Will Inconsistent Alternation of Responses Affect Fine-Tuning LLAMA2 with Chat History

Question

I am working on fine-tuning LLAMA2 with a dataset containing chat history. While preparing the data, I've noticed that the dialogue doesn't always follow a pattern of alternating responses between speakers. In some cases, one person responds several times before the other person replies.
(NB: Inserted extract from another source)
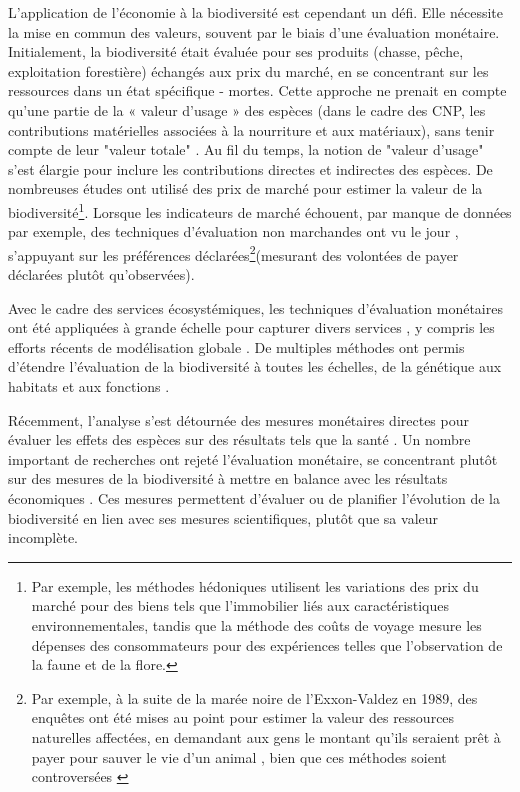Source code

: L'application de l'économie à la biodiversité est cependant un défi. Elle nécessite la mise en commun des valeurs, souvent par le biais d'une évaluation monétaire. Initialement, la biodiversité était évaluée pour ses produits (chasse, pêche, exploitation forestière) échangés aux prix du marché, en se concentrant sur les ressources dans un état spécifique - mortes. Cette approche ne prenait en compte qu'une partie de la « valeur d'usage » des espèces (dans le cadre des CNP, les contributions matérielles associées à la nourriture et aux matériaux), sans tenir compte de leur "valeur totale" \citep{Krutilla1967}. Au fil du temps, la notion de "valeur d'usage" s'est élargie pour inclure les contributions directes et indirectes des espèces.  De nombreuses études ont utilisé des prix de marché pour estimer la valeur de la biodiversité\footnote{ Par exemple, les méthodes hédoniques \citep{rosen_hedonic_1974} utilisent les variations des prix du marché pour des biens tels que l'immobilier liés aux caractéristiques environnementales, tandis que la méthode des coûts de voyage \citep{clawson_economics_1967, bhandari_willingness_2010} mesure les dépenses des consommateurs pour des expériences telles que l'observation de la faune et de la flore.}. Lorsque les indicateurs de marché échouent, par manque de données par exemple, des techniques d'évaluation non marchandes ont vu le jour \citep{carson_contingent_2012}, s'appuyant sur les préférences déclarées\footnote{Par exemple, à la suite de la marée noire de l'Exxon-Valdez en 1989, des enquêtes ont été mises au point pour estimer la valeur des ressources naturelles affectées, en demandant aux gens le montant qu'ils seraient prêt à payer pour sauver le vie d'un animal \citep{carson_contingent_1992, arrow_report_1993, carson_contingent_2003}, bien que ces méthodes soient controversées \citep{Diamond94}}(mesurant des volontées de payer déclarées plutôt qu'observées). 

Avec le cadre des services écosystémiques, les techniques d'évaluation monétaires ont été appliquées à grande échelle pour capturer divers services \citep{Costanza1997}, y compris les efforts récents de modélisation globale \citep{giglio_economics_2024}. De multiples méthodes ont permis d'étendre l'évaluation de la biodiversité à toutes les échelles, de la génétique aux habitats et aux fonctions \citep{bartkowski_capturing_2015}.

Récemment, l'analyse s'est détournée des mesures monétaires directes pour évaluer les effets des espèces sur des résultats tels que la santé \citep{frank_social_nodate,frank_economic_2024}. Un nombre important de recherches ont rejeté l'évaluation monétaire, se concentrant plutôt sur des mesures de la biodiversité à mettre en balance avec les résultats économiques \citep{Mouysset2011, Watzold2016a}.  Ces mesures permettent d'évaluer ou de planifier l'évolution de la biodiversité en lien avec ses mesures scientifiques, plutôt que sa valeur incomplète.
Here's an example of what I mean:

Person A: Hi!
Person A: How are you?
Person B: Hello, I'm fine. You?
Person A: I'm good too. Thanks for asking!
Person A: What are you up to?

My concern is whether this inconsistency in the pattern of responses might pose a problem when training LLAMA2. Specifically, I'm worried that the lack of a strict alternation might influence the model's ability to understand the context of the conversation.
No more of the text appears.